* TASK INSTRUCTIONS
Please state the number of lines in the material below that contain "which", with no other words.

··· ENTRIES SUPPLIED ···

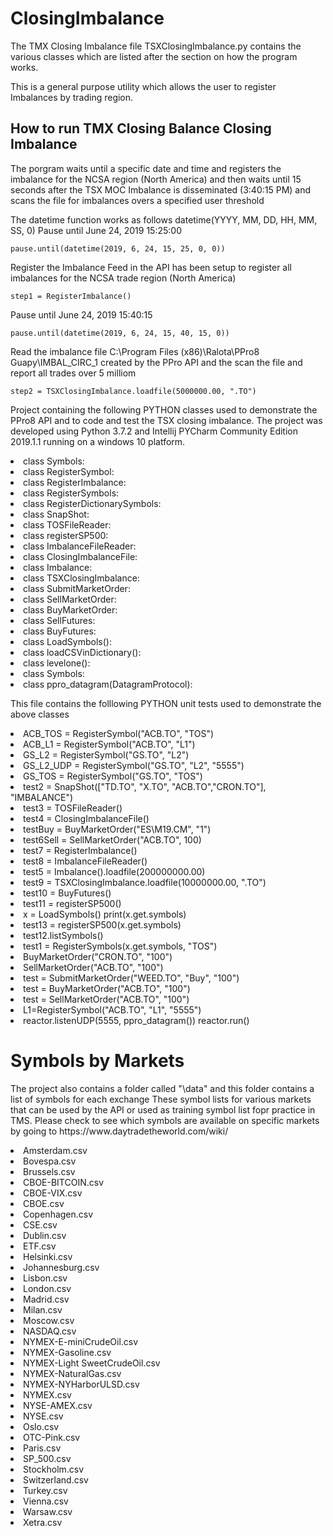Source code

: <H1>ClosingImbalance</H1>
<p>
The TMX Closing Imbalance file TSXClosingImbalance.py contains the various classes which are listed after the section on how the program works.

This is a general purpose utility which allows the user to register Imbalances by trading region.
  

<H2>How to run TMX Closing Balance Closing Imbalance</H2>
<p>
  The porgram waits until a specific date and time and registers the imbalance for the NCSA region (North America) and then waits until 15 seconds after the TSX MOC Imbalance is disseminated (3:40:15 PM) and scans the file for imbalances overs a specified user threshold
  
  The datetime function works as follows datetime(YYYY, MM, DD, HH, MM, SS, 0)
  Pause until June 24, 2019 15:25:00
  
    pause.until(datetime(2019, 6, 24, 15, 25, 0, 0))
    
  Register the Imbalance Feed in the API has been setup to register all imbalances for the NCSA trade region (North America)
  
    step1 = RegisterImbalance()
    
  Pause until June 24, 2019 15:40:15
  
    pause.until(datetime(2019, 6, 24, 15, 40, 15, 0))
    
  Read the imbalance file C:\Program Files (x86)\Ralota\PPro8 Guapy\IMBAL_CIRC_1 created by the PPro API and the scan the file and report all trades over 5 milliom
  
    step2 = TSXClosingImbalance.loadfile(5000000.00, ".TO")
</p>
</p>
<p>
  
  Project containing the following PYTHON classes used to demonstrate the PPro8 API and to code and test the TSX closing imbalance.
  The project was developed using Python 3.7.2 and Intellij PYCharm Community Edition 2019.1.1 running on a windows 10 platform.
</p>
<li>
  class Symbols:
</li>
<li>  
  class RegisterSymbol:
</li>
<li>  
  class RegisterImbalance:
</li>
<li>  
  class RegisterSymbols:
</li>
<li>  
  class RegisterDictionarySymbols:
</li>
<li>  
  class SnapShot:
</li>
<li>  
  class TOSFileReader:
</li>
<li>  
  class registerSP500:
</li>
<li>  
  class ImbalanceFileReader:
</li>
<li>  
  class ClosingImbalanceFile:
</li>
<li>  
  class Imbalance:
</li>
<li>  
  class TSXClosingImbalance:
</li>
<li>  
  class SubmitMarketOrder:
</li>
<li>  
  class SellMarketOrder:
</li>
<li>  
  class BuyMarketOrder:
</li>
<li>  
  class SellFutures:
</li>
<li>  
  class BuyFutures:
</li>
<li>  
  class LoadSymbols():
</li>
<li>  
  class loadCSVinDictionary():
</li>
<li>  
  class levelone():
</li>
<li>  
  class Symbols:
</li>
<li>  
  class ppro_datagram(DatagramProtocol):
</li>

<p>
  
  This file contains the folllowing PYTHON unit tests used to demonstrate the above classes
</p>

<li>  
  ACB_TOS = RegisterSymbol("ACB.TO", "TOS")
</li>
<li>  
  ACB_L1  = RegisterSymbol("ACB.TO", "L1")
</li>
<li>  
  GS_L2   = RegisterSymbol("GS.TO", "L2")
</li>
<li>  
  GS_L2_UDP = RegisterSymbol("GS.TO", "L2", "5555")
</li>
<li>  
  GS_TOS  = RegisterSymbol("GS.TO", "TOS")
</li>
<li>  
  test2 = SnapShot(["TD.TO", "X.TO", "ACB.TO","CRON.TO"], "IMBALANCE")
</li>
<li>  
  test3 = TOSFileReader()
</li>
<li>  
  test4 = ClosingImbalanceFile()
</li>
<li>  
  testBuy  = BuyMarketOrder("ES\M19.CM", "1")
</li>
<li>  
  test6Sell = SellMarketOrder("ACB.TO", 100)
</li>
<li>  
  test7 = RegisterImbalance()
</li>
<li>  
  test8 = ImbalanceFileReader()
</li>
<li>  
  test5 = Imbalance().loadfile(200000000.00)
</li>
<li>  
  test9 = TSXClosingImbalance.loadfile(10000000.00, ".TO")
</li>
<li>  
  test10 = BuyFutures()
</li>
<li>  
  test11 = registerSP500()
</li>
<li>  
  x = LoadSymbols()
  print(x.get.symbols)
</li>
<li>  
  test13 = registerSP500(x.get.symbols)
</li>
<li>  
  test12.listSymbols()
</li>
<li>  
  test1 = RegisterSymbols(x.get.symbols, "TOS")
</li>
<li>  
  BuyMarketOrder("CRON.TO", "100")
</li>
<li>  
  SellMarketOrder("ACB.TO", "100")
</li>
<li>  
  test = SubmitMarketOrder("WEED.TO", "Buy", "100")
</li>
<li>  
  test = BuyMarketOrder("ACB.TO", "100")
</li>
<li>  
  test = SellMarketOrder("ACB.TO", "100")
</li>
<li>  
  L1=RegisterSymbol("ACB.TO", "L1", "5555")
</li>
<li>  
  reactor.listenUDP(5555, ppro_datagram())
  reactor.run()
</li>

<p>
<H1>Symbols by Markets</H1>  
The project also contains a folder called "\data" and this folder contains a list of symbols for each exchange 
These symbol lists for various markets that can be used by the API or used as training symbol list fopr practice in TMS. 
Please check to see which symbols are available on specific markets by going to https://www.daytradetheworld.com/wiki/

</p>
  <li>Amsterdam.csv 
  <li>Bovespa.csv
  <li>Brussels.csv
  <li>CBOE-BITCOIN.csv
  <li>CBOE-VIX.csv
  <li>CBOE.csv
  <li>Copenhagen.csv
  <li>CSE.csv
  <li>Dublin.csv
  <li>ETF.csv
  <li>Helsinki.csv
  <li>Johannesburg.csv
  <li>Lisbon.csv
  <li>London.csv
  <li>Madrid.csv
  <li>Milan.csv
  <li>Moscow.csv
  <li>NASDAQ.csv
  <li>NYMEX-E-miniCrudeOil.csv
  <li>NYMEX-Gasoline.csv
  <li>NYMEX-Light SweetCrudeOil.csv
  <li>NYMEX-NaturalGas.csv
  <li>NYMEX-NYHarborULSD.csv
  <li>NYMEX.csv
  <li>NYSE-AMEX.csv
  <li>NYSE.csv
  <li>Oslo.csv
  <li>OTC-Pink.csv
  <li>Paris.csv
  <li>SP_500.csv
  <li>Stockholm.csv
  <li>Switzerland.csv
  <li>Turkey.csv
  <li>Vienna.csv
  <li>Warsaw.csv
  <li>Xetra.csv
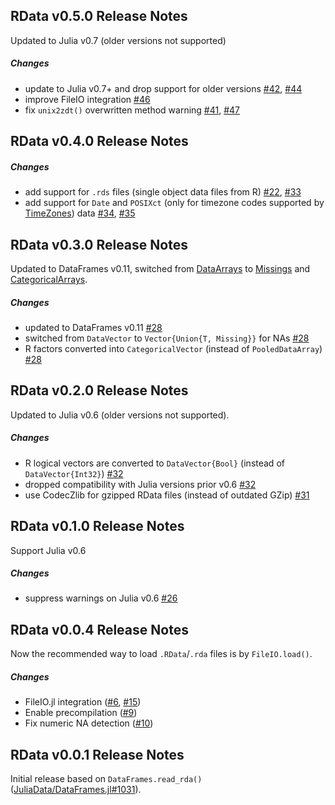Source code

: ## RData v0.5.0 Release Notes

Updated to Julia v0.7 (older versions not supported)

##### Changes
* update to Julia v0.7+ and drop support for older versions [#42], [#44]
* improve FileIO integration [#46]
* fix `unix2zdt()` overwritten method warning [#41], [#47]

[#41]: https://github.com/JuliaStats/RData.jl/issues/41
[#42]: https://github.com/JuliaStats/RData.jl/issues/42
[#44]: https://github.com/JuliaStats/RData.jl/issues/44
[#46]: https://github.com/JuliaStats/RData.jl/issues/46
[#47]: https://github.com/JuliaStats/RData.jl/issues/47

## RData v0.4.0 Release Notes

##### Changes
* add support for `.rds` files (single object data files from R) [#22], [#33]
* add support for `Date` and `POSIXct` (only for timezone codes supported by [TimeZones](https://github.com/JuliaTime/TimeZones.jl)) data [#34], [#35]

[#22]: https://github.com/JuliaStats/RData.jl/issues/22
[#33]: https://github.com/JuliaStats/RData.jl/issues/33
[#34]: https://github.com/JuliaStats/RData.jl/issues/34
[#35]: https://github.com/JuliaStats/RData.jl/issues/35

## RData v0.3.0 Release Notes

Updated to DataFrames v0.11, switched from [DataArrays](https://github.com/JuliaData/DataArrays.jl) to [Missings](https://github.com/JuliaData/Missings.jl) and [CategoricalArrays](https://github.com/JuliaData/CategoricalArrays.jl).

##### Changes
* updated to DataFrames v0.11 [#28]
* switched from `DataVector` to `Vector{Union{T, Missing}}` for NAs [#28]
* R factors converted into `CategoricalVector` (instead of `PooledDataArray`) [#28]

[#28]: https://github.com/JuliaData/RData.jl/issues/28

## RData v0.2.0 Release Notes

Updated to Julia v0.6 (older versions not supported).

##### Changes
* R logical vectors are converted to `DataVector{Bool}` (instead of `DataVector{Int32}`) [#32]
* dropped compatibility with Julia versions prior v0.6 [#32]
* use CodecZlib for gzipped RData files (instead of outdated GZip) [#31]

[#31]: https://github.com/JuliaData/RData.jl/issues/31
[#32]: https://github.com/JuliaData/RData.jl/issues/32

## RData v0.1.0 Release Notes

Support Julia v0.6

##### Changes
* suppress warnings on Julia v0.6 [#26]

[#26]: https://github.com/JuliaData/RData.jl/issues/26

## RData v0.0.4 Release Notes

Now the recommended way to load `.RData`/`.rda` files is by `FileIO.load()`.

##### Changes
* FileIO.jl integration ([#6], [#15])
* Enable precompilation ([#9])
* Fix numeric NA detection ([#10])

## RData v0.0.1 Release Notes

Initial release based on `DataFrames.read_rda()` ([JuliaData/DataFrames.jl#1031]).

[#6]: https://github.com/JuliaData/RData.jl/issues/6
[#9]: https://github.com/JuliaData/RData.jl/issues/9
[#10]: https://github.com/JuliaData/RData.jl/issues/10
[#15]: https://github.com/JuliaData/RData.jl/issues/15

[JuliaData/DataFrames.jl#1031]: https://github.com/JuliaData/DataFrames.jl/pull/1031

···

* RESULT OF THE EXERCISE
3